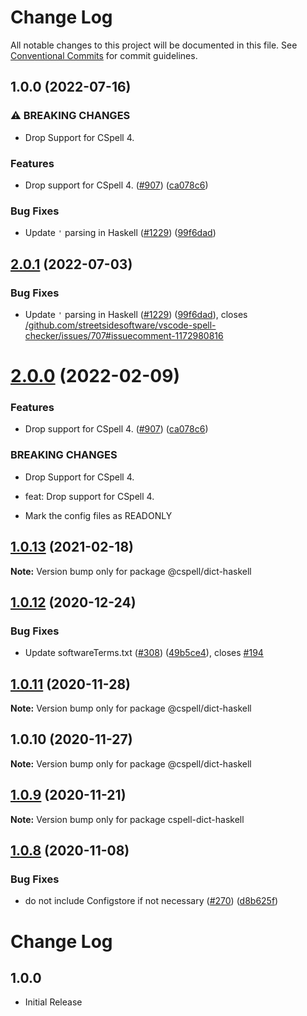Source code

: # Change Log

All notable changes to this project will be documented in this file.
See [Conventional Commits](https://conventionalcommits.org) for commit guidelines.

## 1.0.0 (2022-07-16)


### ⚠ BREAKING CHANGES

* Drop Support for CSpell 4.

### Features

* Drop support for CSpell 4. ([#907](https://github.com/streetsidesoftware/cspell-dicts/issues/907)) ([ca078c6](https://github.com/streetsidesoftware/cspell-dicts/commit/ca078c6a2e188cc3cf6276db1ba7e007f0f06f27))


### Bug Fixes

* Update `'` parsing in Haskell ([#1229](https://github.com/streetsidesoftware/cspell-dicts/issues/1229)) ([99f6dad](https://github.com/streetsidesoftware/cspell-dicts/commit/99f6dadd0393a412f112d43b99a4162055b5f65c))

## [2.0.1](https://github.com/streetsidesoftware/cspell-dicts/compare/@cspell/dict-haskell@2.0.0...@cspell/dict-haskell@2.0.1) (2022-07-03)


### Bug Fixes

* Update `'` parsing in Haskell ([#1229](https://github.com/streetsidesoftware/cspell-dicts/issues/1229)) ([99f6dad](https://github.com/streetsidesoftware/cspell-dicts/commit/99f6dadd0393a412f112d43b99a4162055b5f65c)), closes [/github.com/streetsidesoftware/vscode-spell-checker/issues/707#issuecomment-1172980816](https://github.com/streetsidesoftware//github.com/streetsidesoftware/vscode-spell-checker/issues/707/issues/issuecomment-1172980816)



# [2.0.0](https://github.com/streetsidesoftware/cspell-dicts/compare/@cspell/dict-haskell@1.0.13...@cspell/dict-haskell@2.0.0) (2022-02-09)


### Features

* Drop support for CSpell 4. ([#907](https://github.com/streetsidesoftware/cspell-dicts/issues/907)) ([ca078c6](https://github.com/streetsidesoftware/cspell-dicts/commit/ca078c6a2e188cc3cf6276db1ba7e007f0f06f27))


### BREAKING CHANGES

* Drop Support for CSpell 4.

* feat: Drop support for CSpell 4.
* Mark the config files as READONLY





## [1.0.13](https://github.com/streetsidesoftware/cspell-dicts/compare/@cspell/dict-haskell@1.0.12...@cspell/dict-haskell@1.0.13) (2021-02-18)

**Note:** Version bump only for package @cspell/dict-haskell





## [1.0.12](https://github.com/streetsidesoftware/cspell-dicts/compare/@cspell/dict-haskell@1.0.11...@cspell/dict-haskell@1.0.12) (2020-12-24)


### Bug Fixes

* Update softwareTerms.txt ([#308](https://github.com/streetsidesoftware/cspell-dicts/issues/308)) ([49b5ce4](https://github.com/streetsidesoftware/cspell-dicts/commit/49b5ce4a2436f3c99969d6425128d55f84c8a7fc)), closes [#194](https://github.com/streetsidesoftware/cspell-dicts/issues/194)





## [1.0.11](https://github.com/streetsidesoftware/cspell-dicts/compare/@cspell/dict-haskell@1.0.10...@cspell/dict-haskell@1.0.11) (2020-11-28)

**Note:** Version bump only for package @cspell/dict-haskell





## 1.0.10 (2020-11-27)

**Note:** Version bump only for package @cspell/dict-haskell





## [1.0.9](https://github.com/streetsidesoftware/cspell-dicts/compare/cspell-dict-haskell@1.0.8...cspell-dict-haskell@1.0.9) (2020-11-21)

**Note:** Version bump only for package cspell-dict-haskell

## [1.0.8](https://github.com/streetsidesoftware/cspell-dicts/compare/cspell-dict-haskell@1.0.7...cspell-dict-haskell@1.0.8) (2020-11-08)

### Bug Fixes

- do not include Configstore if not necessary ([#270](https://github.com/streetsidesoftware/cspell-dicts/issues/270)) ([d8b625f](https://github.com/streetsidesoftware/cspell-dicts/commit/d8b625f2f42d5cc6c4a9390216ac1e5037886e44))

# Change Log

## 1.0.0

- Initial Release
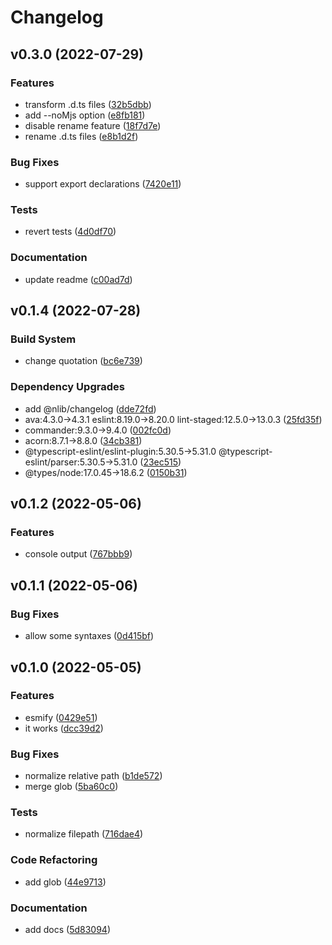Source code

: # Changelog

## v0.3.0 (2022-07-29)

### Features

- transform .d.ts files ([32b5dbb](https://github.com/nlibjs/esmify/commit/32b5dbbf6392750918617b55b79505a2402c5e3b))
- add --noMjs option ([e8fb181](https://github.com/nlibjs/esmify/commit/e8fb1815d51d19eece0993df77e4aeaee48c56d1))
- disable rename feature ([18f7d7e](https://github.com/nlibjs/esmify/commit/18f7d7e798789e0c30a9b605336d0c5c5b84884b))
- rename .d.ts files ([e8b1d2f](https://github.com/nlibjs/esmify/commit/e8b1d2f72befa8cb881f35d58cc14b202c99b33f))

### Bug Fixes

- support export declarations ([7420e11](https://github.com/nlibjs/esmify/commit/7420e118fb316c33382b65166796e3772cc2039d))

### Tests

- revert tests ([4d0df70](https://github.com/nlibjs/esmify/commit/4d0df7072bdff7cf4e21ed89fb15a350105e6e15))

### Documentation

- update readme ([c00ad7d](https://github.com/nlibjs/esmify/commit/c00ad7dcbc12497897f556ed95c5d8b6da10d9dc))


## v0.1.4 (2022-07-28)

### Build System

- change quotation ([bc6e739](https://github.com/nlibjs/esmify/commit/bc6e7392d7102e279b489970829fb1eb565219ab))

### Dependency Upgrades

- add @nlib/changelog ([dde72fd](https://github.com/nlibjs/esmify/commit/dde72fd8e678f77e5c6a629a552dabb8cae708cc))
- ava:4.3.0→4.3.1 eslint:8.19.0→8.20.0 lint-staged:12.5.0→13.0.3 ([25fd35f](https://github.com/nlibjs/esmify/commit/25fd35fd875044d31887943637c1da2a96487593))
- commander:9.3.0→9.4.0 ([002fc0d](https://github.com/nlibjs/esmify/commit/002fc0d555ab77b6411ac4fb4e76416cf41fe2e9))
- acorn:8.7.1→8.8.0 ([34cb381](https://github.com/nlibjs/esmify/commit/34cb3815529372e94ee3a09141b6082d4a4668a7))
- @typescript-eslint/eslint-plugin:5.30.5→5.31.0 @typescript-eslint/parser:5.30.5→5.31.0 ([23ec515](https://github.com/nlibjs/esmify/commit/23ec515356475916fbcaf8f648cdd9e9d99a9993))
- @types/node:17.0.45→18.6.2 ([0150b31](https://github.com/nlibjs/esmify/commit/0150b317f33e85aeedd11d7fbb4a9c1ebc0387e5))


## v0.1.2 (2022-05-06)

### Features

- console output ([767bbb9](https://github.com/nlibjs/esmify/commit/767bbb97ac6ab1c4cbe0b7c706ced3afce79a332))


## v0.1.1 (2022-05-06)

### Bug Fixes

- allow some syntaxes ([0d415bf](https://github.com/nlibjs/esmify/commit/0d415bf5593363b435fcac15b9ab95108b019d41))


## v0.1.0 (2022-05-05)

### Features

- esmify ([0429e51](https://github.com/nlibjs/esmify/commit/0429e51209b8c20b60285a368426f67b8cdbc8da))
- it works ([dcc39d2](https://github.com/nlibjs/esmify/commit/dcc39d2fd4c87bd06093783376772934b47375c9))

### Bug Fixes

- normalize relative path ([b1de572](https://github.com/nlibjs/esmify/commit/b1de5723a58ebcd2f01478f9bd2d02ac0ea48986))
- merge glob ([5ba60c0](https://github.com/nlibjs/esmify/commit/5ba60c0cff7bd44c08a6f1fcd42c7d06a37c7a79))

### Tests

- normalize filepath ([716dae4](https://github.com/nlibjs/esmify/commit/716dae48c840afe1e8605a92e90ef8ca569bf9c8))

### Code Refactoring

- add glob ([44e9713](https://github.com/nlibjs/esmify/commit/44e97139bbdbfe851e5f61e853e8d191c0480809))

### Documentation

- add docs ([5d83094](https://github.com/nlibjs/esmify/commit/5d83094e7338d02d3e579d64f181b118f7bf9bd8))


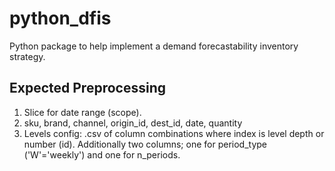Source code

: # python_dfis
Python package to help implement a demand forecastability inventory strategy.

## Expected Preprocessing
1. Slice for date range (scope).
2. sku, brand, channel, origin_id, dest_id, date, quantity
3. Levels config: .csv of column combinations where index is level depth or number (id). Additionally two columns; one for period_type ('W'='weekly') and one for n_periods.
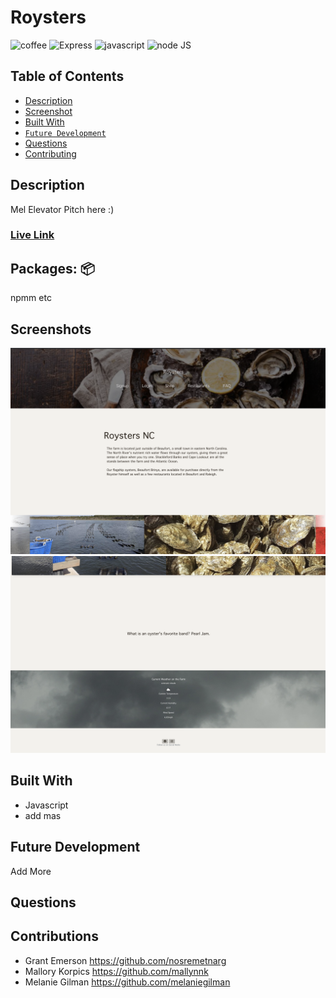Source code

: # Roysters
![coffee](https://img.shields.io/badge/-coffee-red) ![Express](https://img.shields.io/badge/-Express.js-orange) ![javascript](https://img.shields.io/badge/-javascript-green) ![node JS](https://img.shields.io/badge/-nodeJS-yellowgreen) 

## Table of Contents
  - [Description](#description)
  - [Screenshot](#screenshot)
  - [Built With](#built-with)
  - [`Future Development`](#future-development)
  - [Questions](#questions)
  - [Contributing](#contributing)


## Description
Mel Elevator Pitch here :) 

### [Live Link](https://young-shelf-14995.herokuapp.com/) ###

## Packages: 📦
npmm etc

## Screenshots
 ![Screenshot of main page](client/src/assets/img/screenshot2.png)
 ![Screenshot of main page](client/src/assets/img/screenshot1.png)


## Built With
* Javascript
*  add mas

## Future Development
Add More


## Questions

## Contributions
* Grant Emerson https://github.com/nosremetnarg
* Mallory Korpics https://github.com/mallynnk
* Melanie Gilman https://github.com/melaniegilman



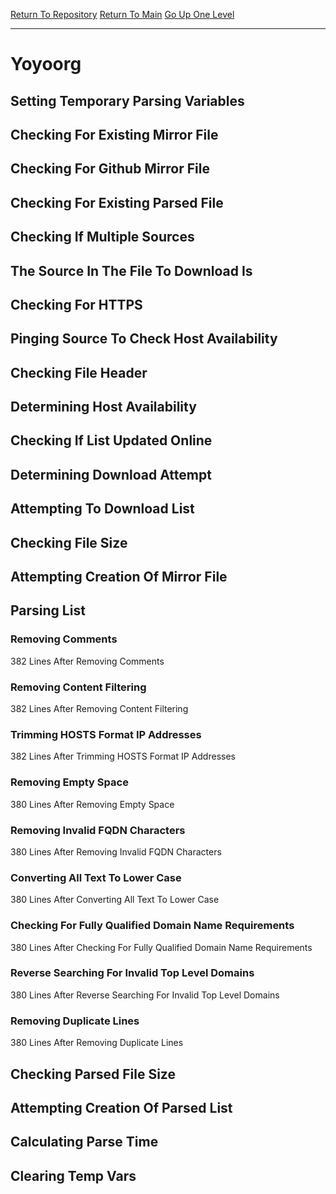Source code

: [Return To Repository](https://github.com/deathbybandaid/piholeparser/)
[Return To Main](https://github.com/deathbybandaid/piholeparser/blob/master/RecentRunLogs/Mainlog.md)
[Go Up One Level](https://github.com/deathbybandaid/piholeparser/blob/master/RecentRunLogs/TopLevelScripts/30-Processing-External-Blacklists.md)
____________________________________
# Yoyoorg
## Setting Temporary Parsing Variables
## Checking For Existing Mirror File
## Checking For Github Mirror File
## Checking For Existing Parsed File
## Checking If Multiple Sources
## The Source In The File To Download Is
## Checking For HTTPS
## Pinging Source To Check Host Availability
## Checking File Header
## Determining Host Availability
## Checking If List Updated Online
## Determining Download Attempt
## Attempting To Download List
## Checking File Size
## Attempting Creation Of Mirror File
## Parsing List
### Removing Comments
382 Lines After Removing Comments
### Removing Content Filtering
382 Lines After Removing Content Filtering
### Trimming HOSTS Format IP Addresses
382 Lines After Trimming HOSTS Format IP Addresses
### Removing Empty Space
380 Lines After Removing Empty Space
### Removing Invalid FQDN Characters
380 Lines After Removing Invalid FQDN Characters
### Converting All Text To Lower Case
380 Lines After Converting All Text To Lower Case
### Checking For Fully Qualified Domain Name Requirements
380 Lines After Checking For Fully Qualified Domain Name Requirements
### Reverse Searching For Invalid Top Level Domains
380 Lines After Reverse Searching For Invalid Top Level Domains
### Removing Duplicate Lines
380 Lines After Removing Duplicate Lines
## Checking Parsed File Size
## Attempting Creation Of Parsed List
## Calculating Parse Time
## Clearing Temp Vars
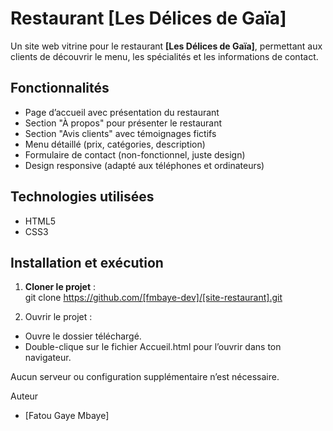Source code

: # Restaurant [Les Délices de Gaïa]

Un site web vitrine pour le restaurant **[Les Délices de Gaïa]**, permettant aux clients de découvrir le menu, les spécialités et les informations de contact.  

## Fonctionnalités
-  Page d’accueil avec présentation du restaurant
-  Section "À propos" pour présenter le restaurant
-  Section "Avis clients" avec témoignages fictifs    
-  Menu détaillé (prix, catégories, description)   
-  Formulaire de contact (non-fonctionnel, juste design)  
-  Design responsive (adapté aux téléphones et ordinateurs)  

## Technologies utilisées
- HTML5  
- CSS3  

## Installation et exécution
1. **Cloner le projet** :  
   git clone https://github.com/[fmbaye-dev]/[site-restaurant].git

2. Ouvrir le projet :
 - Ouvre le dossier téléchargé.
 - Double-clique sur le fichier Accueil.html pour l’ouvrir dans ton navigateur.

 Aucun serveur ou configuration supplémentaire n’est nécessaire.

 Auteur
 - [Fatou Gaye Mbaye]
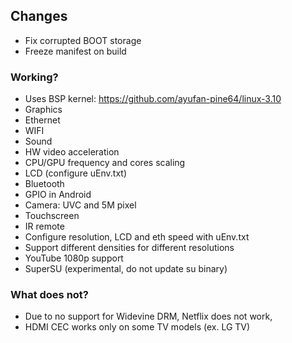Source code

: ## Changes

- Fix corrupted BOOT storage
- Freeze manifest on build

### Working?

- Uses BSP kernel: https://github.com/ayufan-pine64/linux-3.10
- Graphics
- Ethernet
- WIFI
- Sound
- HW video acceleration
- CPU/GPU frequency and cores scaling
- LCD (configure uEnv.txt)
- Bluetooth
- GPIO in Android
- Camera: UVC and 5M pixel
- Touchscreen
- IR remote
- Configure resolution, LCD and eth speed with uEnv.txt
- Support different densities for different resolutions
- YouTube 1080p support
- SuperSU (experimental, do not update su binary)

### What does not?

- Due to no support for Widevine DRM, Netflix does not work,
- HDMI CEC works only on some TV models (ex. LG TV)

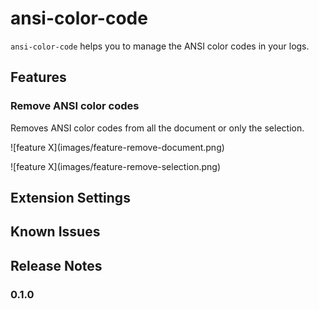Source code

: # ansi-color-code

`ansi-color-code` helps you to manage the ANSI color codes in your logs.

## Features

### Remove ANSI color codes

Removes ANSI color codes from all the document or only the selection.

\!\[feature X\]\(images/feature-remove-document.png\)

\!\[feature X\]\(images/feature-remove-selection.png\)

## Extension Settings

## Known Issues

## Release Notes

### 0.1.0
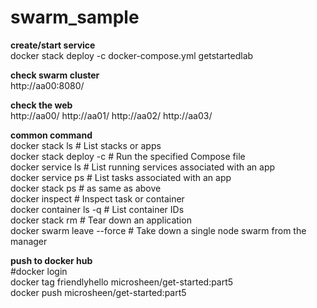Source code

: # swarm_sample

**create/start service**  
docker stack deploy -c docker-compose.yml getstartedlab

**check swarm cluster**  
http://aa00:8080/

**check the web**  
http://aa00/
http://aa01/
http://aa02/
http://aa03/

**common command**  
docker stack ls                                            # List stacks or apps  
docker stack deploy -c <composefile> <appname>  # Run the specified Compose file  
docker service ls                 # List running services associated with an app  
docker service ps <service>                  # List tasks associated with an app  
docker stack ps  <service>                                    # as same as above  
docker inspect <task or container>                   # Inspect task or container  
docker container ls -q                                      # List container IDs  
docker stack rm <appname>                             # Tear down an application  
docker swarm leave --force      # Take down a single node swarm from the manager  
 
**push to docker hub**  
 #docker login  
docker tag friendlyhello microsheen/get-started:part5  
docker push microsheen/get-started:part5  




 
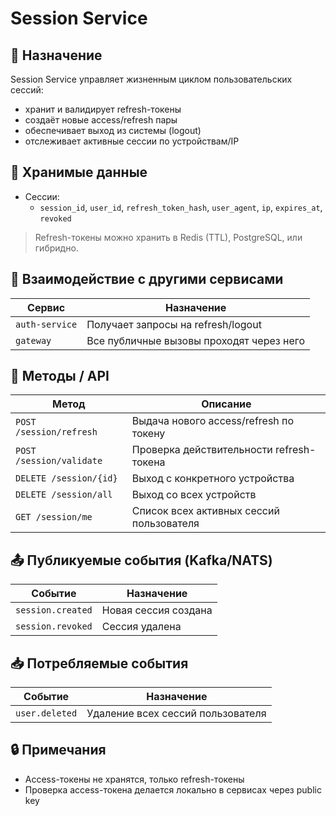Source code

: # Session Service

## 📌 Назначение

Session Service управляет жизненным циклом пользовательских сессий:

- хранит и валидирует refresh-токены
- создаёт новые access/refresh пары
- обеспечивает выход из системы (logout)
- отслеживает активные сессии по устройствам/IP

## 💾 Хранимые данные

- Сессии:
  - `session_id`, `user_id`, `refresh_token_hash`, `user_agent`, `ip`, `expires_at`, `revoked`

> Refresh-токены можно хранить в Redis (TTL), PostgreSQL, или гибридно.

## 🔗 Взаимодействие с другими сервисами

| Сервис            | Назначение                               |
|-------------------|------------------------------------------|
| `auth-service`    | Получает запросы на refresh/logout       |
| `gateway`         | Все публичные вызовы проходят через него |

## 🔐 Методы / API

| Метод                        | Описание                                   |
|------------------------------|--------------------------------------------|
| `POST /session/refresh`      | Выдача нового access/refresh по токену     |
| `POST /session/validate`     | Проверка действительности refresh-токена   |
| `DELETE /session/{id}`       | Выход с конкретного устройства             |
| `DELETE /session/all`        | Выход со всех устройств                    |
| `GET /session/me`            | Список всех активных сессий пользователя   |

## 📤 Публикуемые события (Kafka/NATS)

| Событие              | Назначение                         |
|----------------------|------------------------------------|
| `session.created`    | Новая сессия создана               |
| `session.revoked`    | Сессия удалена                     |

## 📥 Потребляемые события

| Событие              | Назначение                         |
|----------------------|------------------------------------|
| `user.deleted`       | Удаление всех сессий пользователя |

## 🔒 Примечания

- Access-токены не хранятся, только refresh-токены
- Проверка access-токена делается локально в сервисах через public key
........
Task requirements: Everything from the line with "- Access-токены не" through the last line of the material above should be echoed exactly, and nothing else.

Worked solution:
- Access-токены не хранятся, только refresh-токены
- Проверка access-токена делается локально в сервисах через public key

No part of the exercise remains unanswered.